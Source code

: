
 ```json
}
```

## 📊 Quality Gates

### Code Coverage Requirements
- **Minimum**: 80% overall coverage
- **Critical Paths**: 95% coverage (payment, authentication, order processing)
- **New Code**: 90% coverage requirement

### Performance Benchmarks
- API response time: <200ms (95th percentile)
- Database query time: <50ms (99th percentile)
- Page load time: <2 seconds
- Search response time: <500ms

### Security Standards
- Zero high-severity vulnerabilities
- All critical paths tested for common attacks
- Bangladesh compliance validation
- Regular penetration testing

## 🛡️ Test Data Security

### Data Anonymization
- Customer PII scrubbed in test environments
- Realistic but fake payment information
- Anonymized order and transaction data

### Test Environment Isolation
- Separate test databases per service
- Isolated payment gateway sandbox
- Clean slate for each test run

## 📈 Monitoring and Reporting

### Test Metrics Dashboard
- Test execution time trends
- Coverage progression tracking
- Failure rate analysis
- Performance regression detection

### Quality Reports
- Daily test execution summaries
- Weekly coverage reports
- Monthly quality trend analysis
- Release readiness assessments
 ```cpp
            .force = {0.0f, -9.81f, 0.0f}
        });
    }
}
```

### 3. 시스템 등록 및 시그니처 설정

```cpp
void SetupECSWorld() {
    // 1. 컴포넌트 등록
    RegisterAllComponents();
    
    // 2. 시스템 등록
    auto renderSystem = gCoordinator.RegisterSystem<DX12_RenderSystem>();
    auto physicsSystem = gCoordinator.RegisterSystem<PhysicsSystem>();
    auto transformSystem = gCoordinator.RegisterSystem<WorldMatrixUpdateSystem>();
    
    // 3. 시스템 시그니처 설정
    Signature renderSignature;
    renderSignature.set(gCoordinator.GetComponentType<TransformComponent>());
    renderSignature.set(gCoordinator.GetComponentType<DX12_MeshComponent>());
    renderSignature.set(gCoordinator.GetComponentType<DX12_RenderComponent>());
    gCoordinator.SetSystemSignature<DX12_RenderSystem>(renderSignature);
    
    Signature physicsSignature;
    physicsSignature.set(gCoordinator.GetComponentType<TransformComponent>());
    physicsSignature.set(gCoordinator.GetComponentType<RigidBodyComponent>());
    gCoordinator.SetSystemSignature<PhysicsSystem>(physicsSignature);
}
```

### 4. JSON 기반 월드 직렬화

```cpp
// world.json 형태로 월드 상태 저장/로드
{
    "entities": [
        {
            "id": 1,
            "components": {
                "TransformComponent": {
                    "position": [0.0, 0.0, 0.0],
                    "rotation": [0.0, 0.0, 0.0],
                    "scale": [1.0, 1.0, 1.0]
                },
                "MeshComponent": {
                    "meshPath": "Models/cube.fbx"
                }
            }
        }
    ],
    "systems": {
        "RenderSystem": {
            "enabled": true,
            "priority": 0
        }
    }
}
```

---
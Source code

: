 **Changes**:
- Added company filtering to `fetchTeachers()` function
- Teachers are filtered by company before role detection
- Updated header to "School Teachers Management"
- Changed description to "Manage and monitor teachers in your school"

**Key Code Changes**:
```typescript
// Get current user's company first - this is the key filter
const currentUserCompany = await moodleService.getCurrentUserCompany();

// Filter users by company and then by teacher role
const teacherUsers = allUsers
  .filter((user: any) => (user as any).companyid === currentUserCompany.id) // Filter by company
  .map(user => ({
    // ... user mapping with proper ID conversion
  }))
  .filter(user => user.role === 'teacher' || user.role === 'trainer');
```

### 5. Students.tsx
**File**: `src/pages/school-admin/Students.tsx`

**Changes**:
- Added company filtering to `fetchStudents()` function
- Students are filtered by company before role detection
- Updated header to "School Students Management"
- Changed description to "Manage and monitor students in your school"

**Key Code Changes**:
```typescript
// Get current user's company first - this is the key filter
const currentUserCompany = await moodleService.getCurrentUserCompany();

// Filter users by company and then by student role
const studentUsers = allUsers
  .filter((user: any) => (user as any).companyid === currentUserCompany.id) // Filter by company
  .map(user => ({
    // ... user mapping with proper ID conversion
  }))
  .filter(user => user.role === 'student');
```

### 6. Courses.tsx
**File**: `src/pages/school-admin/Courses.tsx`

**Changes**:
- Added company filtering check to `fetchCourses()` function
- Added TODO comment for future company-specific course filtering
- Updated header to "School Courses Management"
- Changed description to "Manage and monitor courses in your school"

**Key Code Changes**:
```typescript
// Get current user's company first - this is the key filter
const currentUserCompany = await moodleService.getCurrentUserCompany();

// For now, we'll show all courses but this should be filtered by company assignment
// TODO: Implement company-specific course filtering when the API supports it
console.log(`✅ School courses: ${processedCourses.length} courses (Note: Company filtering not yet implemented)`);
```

● ● ● ● ●

Pull every line containing the word "renderSignature" out of the material and copy it.

    Signature renderSignature;
    renderSignature.set(gCoordinator.GetComponentType<TransformComponent>());
    renderSignature.set(gCoordinator.GetComponentType<DX12_MeshComponent>());
    renderSignature.set(gCoordinator.GetComponentType<DX12_RenderComponent>());
    gCoordinator.SetSystemSignature<DX12_RenderSystem>(renderSignature);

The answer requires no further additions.